Lay Summary (English)

Lead
Lay summary

Background. The Swiss Cohort Study on Air Pollution and Lung and Heart Diseases in Adults (SAPALDIA) is a unique nearly 20-year old cohort study, investigating the health effects of air pollution. It was incepted in 1991 (SAP1) with baseline health examination in 8 areas of 9600 participants, with a first follow up in 2002-03 (SAP2) and a second one in 2010-11 (SAP3). In past, SAPALDIA has strongly contributed in understanding the association between respiratory and cardiovascular health effects with regulated air pollutants, PM10 and NO2. Partly, it was possible due to the state of the art air pollution exposure models that were developed for these pollutants. As the second follow up (SAP3) has expanded on the measured health outcomes, it is in a state where improved exposure assessment is pivotal to further advance our understanding on health effects of air pollution on Swiss population. In fact, SAPALDIA is also participating in a European Study of Cohorts for Air Pollution Effects (ESCAPE), a collaboration of 34 European cohort studies for quantification of effects of long-term exposure to outdoor air pollution on human health.

Why this study needed? Recent findings in SAPLADIA and elsewhere in North American and European studies suggest even stronger associations for traffic related air pollutants. These studies have indicated that concentrations of traffic exhaust pollutants (e.g. ultrafine particles, NO2 and soot) vary greatly within 200m of major roads, a centrally located monitoring site can not capture the high exposures of SAP3 subjects living near busy roads. SAP2 has advanced air pollution exposure science by conducting innovative exposure modeling across 8 geographically diverse areas in Switzerland using dispersion modeling and NO2 land use regression modeling. However, exposure to specific traffic related pollutants such as ultrafine particles and PM chemical components was not assessed. Furthermore, exposures were only assessed at outdoor home addresses without taking into account outdoor exposure at workplaces or indoor exposure at homes.

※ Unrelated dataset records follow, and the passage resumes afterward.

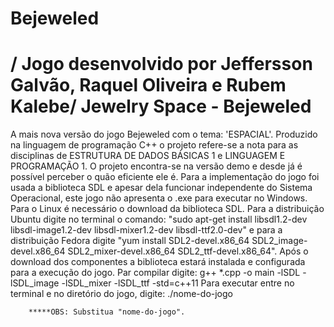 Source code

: Bejeweled
=========
/ Jogo desenvolvido por Jeffersson Galvão, Raquel Oliveira e Rubem Kalebe/
Jewelry Space - Bejeweled
=========================


A mais nova versão do jogo Bejeweled com o tema: 'ESPACIAL'. Produzido na linguagem de programação C++ o projeto refere-se a nota para as disciplinas de ESTRUTURA DE DADOS BÁSICAS 1 e LINGUAGEM E PROGRAMAÇÃO 1. O projeto encontra-se na versão demo e desde já é possível perceber o quão eficiente ele é. Para a implementação do jogo foi usada a biblioteca SDL e apesar dela funcionar independente do Sistema Operacional, este jogo não apresenta o .exe para executar no Windows. Para o Linux é necessário o download da biblioteca SDL.
Para a distribuição Ubuntu digite no terminal o comando: "sudo apt-get install libsdl1.2-dev libsdl-image1.2-dev libsdl-mixer1.2-dev libsdl-ttf2.0-dev" e para a distribuição Fedora digite "yum install SDL2-devel.x86_64 SDL2_image-devel.x86_64 SDL2_mixer-devel.x86_64 SDL2_ttf-devel.x86_64".
Após o download dos componentes a biblioteca estará instalada e configurada para a execução do jogo.
Par compilar digite:
    g++ *.cpp -o main -lSDL -lSDL_image -lSDL_mixer -lSDL_ttf -std=c++11
Para executar entre no terminal e no diretório do jogo, digite:
    ./nome-do-jogo

        
        *****OBS: Substitua "nome-do-jogo".
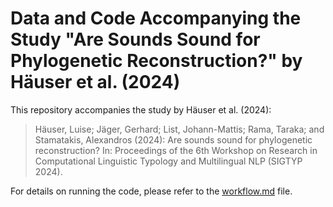 # Data and Code Accompanying the Study "Are Sounds Sound for Phylogenetic Reconstruction?" by Häuser et al. (2024)

This repository accompanies the study by Häuser et al. (2024):

> Häuser, Luise; Jäger, Gerhard; List, Johann-Mattis; Rama, Taraka; and Stamatakis, Alexandros (2024): Are sounds sound for phylogenetic reconstruction? In: Proceedings of the 6th Workshop on Research in Computational Linguistic Typology and Multilingual NLP (SIGTYP 2024).

For details on running the code, please refer to the [workflow.md](workflow.md) file.
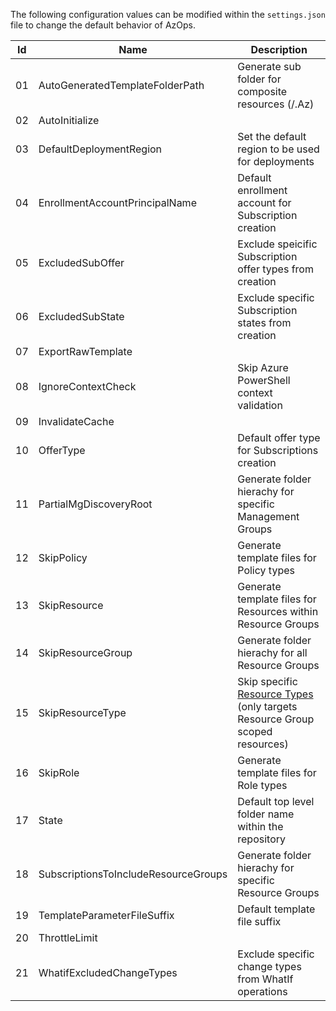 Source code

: The following configuration values can be modified within the `settings.json` file to change the default behavior of AzOps.

| Id | Name                                 | Description                                                  |
|----|--------------------------------------|--------------------------------------------------------------|
| 01 | AutoGeneratedTemplateFolderPath      | Generate sub folder for composite resources (/.Az)           |
| 02 | AutoInitialize                       |                                                              |
| 03 | DefaultDeploymentRegion              | Set the default region to be used for deployments            |
| 04 | EnrollmentAccountPrincipalName       | Default enrollment account for Subscription creation         |
| 05 | ExcludedSubOffer                     | Exclude speicific Subscription offer types from creation     |
| 06 | ExcludedSubState                     | Exclude specific Subscription states from creation           |
| 07 | ExportRawTemplate                    |                                                              |
| 08 | IgnoreContextCheck                   | Skip Azure PowerShell context validation                     |
| 09 | InvalidateCache                      |                                                              |
| 10 | OfferType                            | Default offer type for Subscriptions creation                |
| 11 | PartialMgDiscoveryRoot               | Generate folder hierachy for specific Management Groups      |
| 12 | SkipPolicy                           | Generate template files for Policy types                     |
| 13 | SkipResource                         | Generate template files for Resources within Resource Groups |
| 14 | SkipResourceGroup                    | Generate folder hierachy for all Resource Groups             |
| 15 | SkipResourceType                     | Skip specific [Resource Types](https://docs.microsoft.com/en-us/azure/azure-resource-manager/management/resource-providers-and-types)  (only targets Resource Group scoped resources)|
| 16 | SkipRole                             | Generate template files for Role types                       |
| 17 | State                                | Default top level folder name within the repository          |
| 18 | SubscriptionsToIncludeResourceGroups | Generate folder hierachy for specific Resource Groups        |
| 19 | TemplateParameterFileSuffix          | Default template file suffix                                 |
| 20 | ThrottleLimit                        |                                                              |
| 21 | WhatifExcludedChangeTypes            | Exclude specific change types from WhatIf operations          | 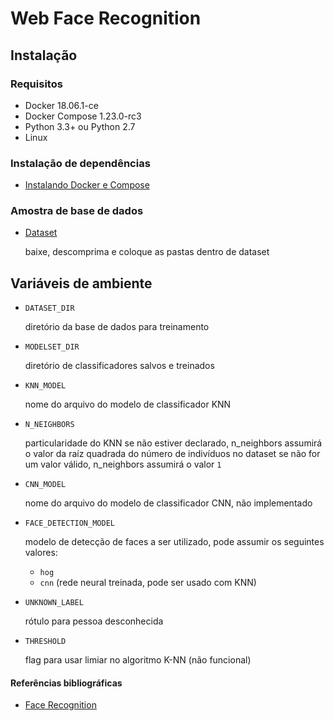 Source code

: # Web Face Recognition

## Instalação

### Requisitos
  * Docker 18.06.1-ce 
  * Docker Compose 1.23.0-rc3
  * Python 3.3+ ou Python 2.7
  * Linux 

### Instalação de dependências
  * [Instalando Docker e Compose](https://gist.github.com/pedrohenriquebr/5c0676e74ade52d1e8ae676835dccb08)

### Amostra de base de dados
  * [Dataset](https://drive.google.com/drive/folders/1QcVSeMT2tGXO-oMZkyBhuDGqBgmXRBmh?usp=sharing)
  
    baixe, descomprima e coloque as pastas dentro de dataset

## Variáveis de ambiente 
  * `DATASET_DIR` 
  
    diretório da base de dados para treinamento
  * `MODELSET_DIR` 
  
    diretório de classificadores salvos e treinados
  * `KNN_MODEL` 
  
    nome do arquivo do modelo de classificador KNN 
  * `N_NEIGHBORS`
  
    particularidade do KNN se não estiver declarado, n_neighbors assumirá o 
    valor da raíz quadrada do número de indivíduos no dataset
se não for um valor válido, n_neighbors assumirá
o valor `1` 

  * `CNN_MODEL`
    
    nome do arquivo do modelo de classificador CNN, não implementado

  * `FACE_DETECTION_MODEL`
  
    modelo de detecção de faces a ser utilizado, pode assumir os seguintes valores:
    - `hog`
    - `cnn` (rede neural treinada, pode ser usado com KNN)

  * `UNKNOWN_LABEL`
  
    rótulo para pessoa desconhecida

  * `THRESHOLD`

    flag para usar limiar no algoritmo K-NN (não funcional)



#### Referências bibliográficas
  * [Face Recognition](https://github.com/ageitgey/face_recognition)
  

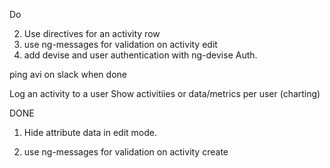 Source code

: 
Do

2. Use directives for an activity row
3. use ng-messages for validation on activity edit
4. add devise and user authentication with ng-devise Auth.

ping avi on slack when done

Log an activity to a user
Show activitiies or data/metrics per user (charting)

DONE

1. Hide attribute data in edit mode.

3. use ng-messages for validation on activity create

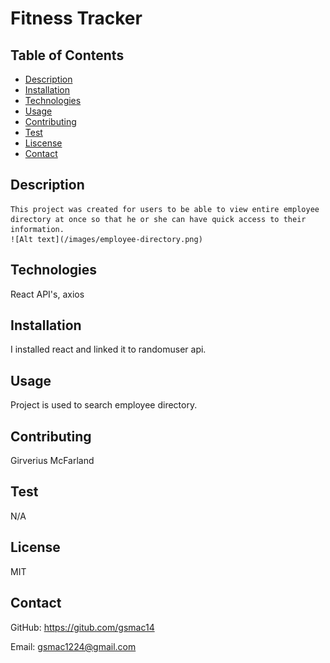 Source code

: 
  # Fitness Tracker
  
  ## Table of Contents
  * [Description](#description)
  * [Installation](#installation)
  * [Technologies](#technologies)
  * [Usage](#usage)
  * [Contributing](#contributing)
  * [Test](#test)
  * [Liscense](#liscense)
  * [Contact](#contact)
  
  ## Description
    This project was created for users to be able to view entire employee directory at once so that he or she can have quick access to their information.
    ![Alt text](/images/employee-directory.png)

  ## Technologies
  React API's, axios

  ## Installation
  I installed react and linked it to randomuser api.
  
  ## Usage
  Project is used to search employee directory.
  
  ## Contributing 
  Girverius McFarland

  ## Test
  N/A 

  ## License
  MIT

  ## Contact
  GitHub: https://gitub.com/gsmac14

  Email: gsmac1224@gmail.com


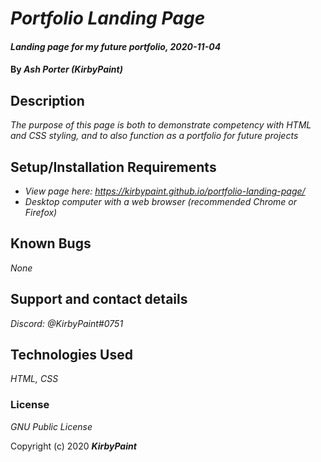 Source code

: # _Portfolio Landing Page_

#### _Landing page for my future portfolio, 2020-11-04_

#### By _**Ash Porter (KirbyPaint)**_

## Description

_The purpose of this page is both to demonstrate competency with HTML and CSS styling, and to also function as a portfolio for future projects_

## Setup/Installation Requirements

* _View page here: https://kirbypaint.github.io/portfolio-landing-page/_
* _Desktop computer with a web browser (recommended Chrome or Firefox)_

## Known Bugs

_None_

## Support and contact details

_Discord: @KirbyPaint#0751_

## Technologies Used

_HTML, CSS_

### License

*GNU Public License*

Copyright (c) 2020 **_KirbyPaint_**
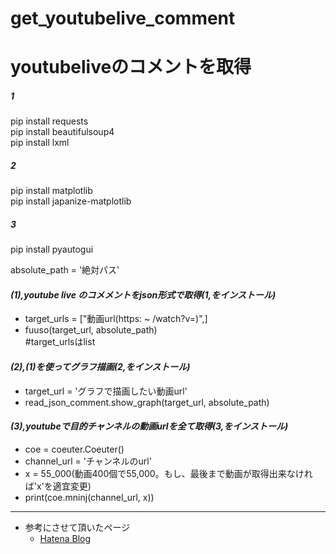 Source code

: # get_youtubelive_comment
# youtubeliveのコメントを取得  

##### 1  
pip install requests  
pip install beautifulsoup4  
pip install lxml  
  
##### 2  
pip install matplotlib  
pip install japanize-matplotlib  
  
##### 3  
pip install pyautogui  
  
absolute_path = '絶対パス'  

#### *(1),youtube live のコメメントをjson形式で取得(1,をインストール)*  
- target_urls = ["動画url(https: ~ /watch?v=)",]    
- fuuso(target_url, absolute_path)   
#target_urlsはlist  
  
#### *(2),(1)を使ってグラフ描画(2,をインストール)*  
- target_url = 'グラフで描画したい動画url'  
- read_json_comment.show_graph(target_url, absolute_path)  
  
#### *(3),youtubeで目的チャンネルの動画urlを全て取得(3,をインストール)*  
- coe = coeuter.Coeuter()  
- channel_url = 'チャンネルのurl'  
- x = 55_000(動画400個で55,000。もし、最後まで動画が取得出来なければ'x'を適宜変更)  
- print(coe.mninj(channel_url, x))  
  
______  
- 参考にさせて頂いたページ  
     - [Hatena Blog](http://watagassy.hatenablog.com/entry/2018/10/08/132939)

What this study will do? This study will capitalize on air pollution exposure information gathered in earlier studies and existing SAPALDIA-ESCAPE collaboration and expand exposure science research to focus on characterizing spatial variability of size-segregated outdoor and indoor PM viz. ultrafine particles measured as particle number concentration (PNC), PM2.5, PM10, together with NO2 and PM2.5 chemical constituents including soot, trace metals and inorganic ions. The overarching aim of the proposed study is to provide the estimates of individual long-term outdoor traffic-related air pollution exposures of the study participants to complement the health data currently assessed. To that effect, outdoor and indoor exposure models will be built for the key pollutants in different SAPALDIA areas. The study, for very first time in any epidemiological study, will investigate the spatial variation of outdoor PNC within and across areas as well as its short- and long-term relationship with indoor PNC exposure.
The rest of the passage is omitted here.